= The Tragedy of King Lear (screenplay) =

Unpublished screenplay by Harold Pinter

The Tragedy of King Lear is an unpublished screenplay by Harold Pinter. It is an adaptation of William Shakespeare's King Lear and was commissioned by actor and director Tim Roth with backing from Film Four. Pinter completed the screenplay on 31 March 2000, but as of 2017 it has not been filmed. It is one of only three screenplays that Pinter adapted from another dramatist's play, the others being his screenplay adaptation of Butley, by his good friend Simon Gray, and Sleuth, originally written for the stage by Anthony Shaffer.

Roth told the Independent in February 2000, before Pinter completed the screenplay, "This is a very hefty piece, to say the least, and I'm not interested in a bunch of people standing around a castle talking. … What Harold Pinter will do is rearrange, cut and then turn it from a stage piece into cinema." At the time, Roth was "working with Dixie Linder, the producer of his directorial debut about incest, The War Zone, with whom he formed the company Roth-Linder Productions.
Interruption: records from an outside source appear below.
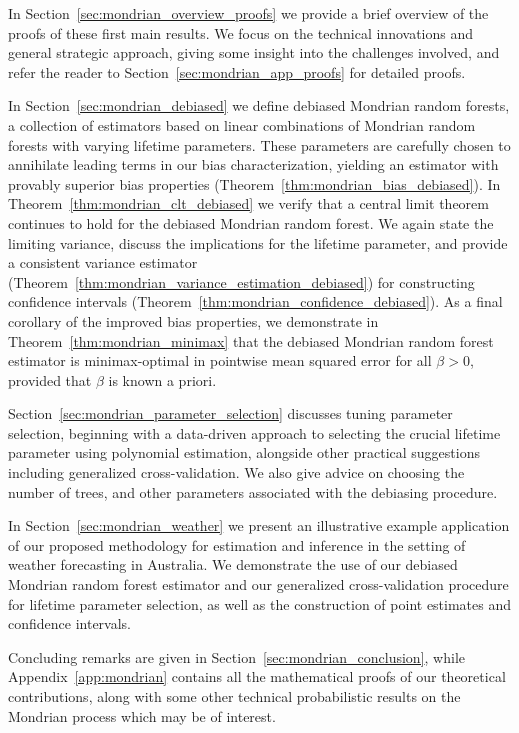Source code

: In Section~\ref{sec:mondrian_overview_proofs} we provide a brief overview of
the proofs
of these first main results. We focus on the technical innovations and general
strategic approach, giving some insight into the challenges involved, and refer
the reader to Section~\ref{sec:mondrian_app_proofs} for detailed proofs.

In Section~\ref{sec:mondrian_debiased} we define debiased Mondrian random
forests, a
collection of estimators based on linear combinations of Mondrian random
forests with varying lifetime parameters. These parameters are carefully chosen
to annihilate leading terms in our bias characterization, yielding an estimator
with provably superior bias properties
(Theorem~\ref{thm:mondrian_bias_debiased}). In
Theorem~\ref{thm:mondrian_clt_debiased}
we verify that a central limit theorem continues to hold for the debiased
Mondrian random forest. We again state the limiting variance, discuss the
implications for the lifetime parameter, and provide a consistent variance
estimator (Theorem~\ref{thm:mondrian_variance_estimation_debiased}) for
constructing
confidence intervals (Theorem~\ref{thm:mondrian_confidence_debiased}). As a
final
corollary of the improved bias properties, we demonstrate in
Theorem~\ref{thm:mondrian_minimax} that the debiased Mondrian random forest
estimator is minimax-optimal in pointwise mean squared error for all
$\beta > 0$, provided that $\beta$ is known a priori.

Section~\ref{sec:mondrian_parameter_selection} discusses tuning parameter
selection,
beginning with a data-driven approach to selecting the crucial lifetime
parameter using polynomial estimation, alongside other practical suggestions
including generalized cross-validation.
We also give advice on choosing the number of trees, and other parameters
associated with the debiasing procedure.

In Section~\ref{sec:mondrian_weather} we present an illustrative example
application of our proposed methodology for estimation and inference in the
setting of weather forecasting in Australia. We demonstrate the use of
our debiased Mondrian random forest estimator and our
generalized cross-validation procedure for lifetime parameter selection,
as well as the construction of point estimates and confidence intervals.

Concluding remarks are given in Section~\ref{sec:mondrian_conclusion}, while
Appendix~\ref{app:mondrian} contains all the mathematical proofs of our
theoretical contributions, along with some other technical
probabilistic results on the Mondrian process which may be of interest.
Commenting on how "active" were their plans to film King Lear, Roth's coproducer Dixie Linder told her interviewer, actress Lysette Anthony, in an interview for Vivid Magazine:

"it's so difficult. We've got this amazing A-list cast, and Harold Pinter adapted it. But the problem is no one really wants to do [a film of] Shakespeare at the moment. It's expensive. Everyone says 'Well, you know, it's a tragedy...' In fact my favourite comment on this script was 'it's very downbeat...' And I said, It was a tragedy to begin with!!! I mean did you think we were going to re-write it and make it a comedy?"

Manuscripts and typedrafts for this work and related correspondence pertaining to it are part of The Harold Pinter Archive in the British Library. Based on those materials, this unpublished and unfilmed screenplay is discussed briefly by Pinter's official authorised biographer, Michael Billington, who points out that Pinter completed it in March 2000, and, in passing, by Steven H. Gale, in his introduction to his edited collection of essays The Films of Harold Pinter, and, also relatively briefly, in his book Sharp Cut: Harold Pinter's Screenplays and the Artistic Process, citing an 88-page typedraft.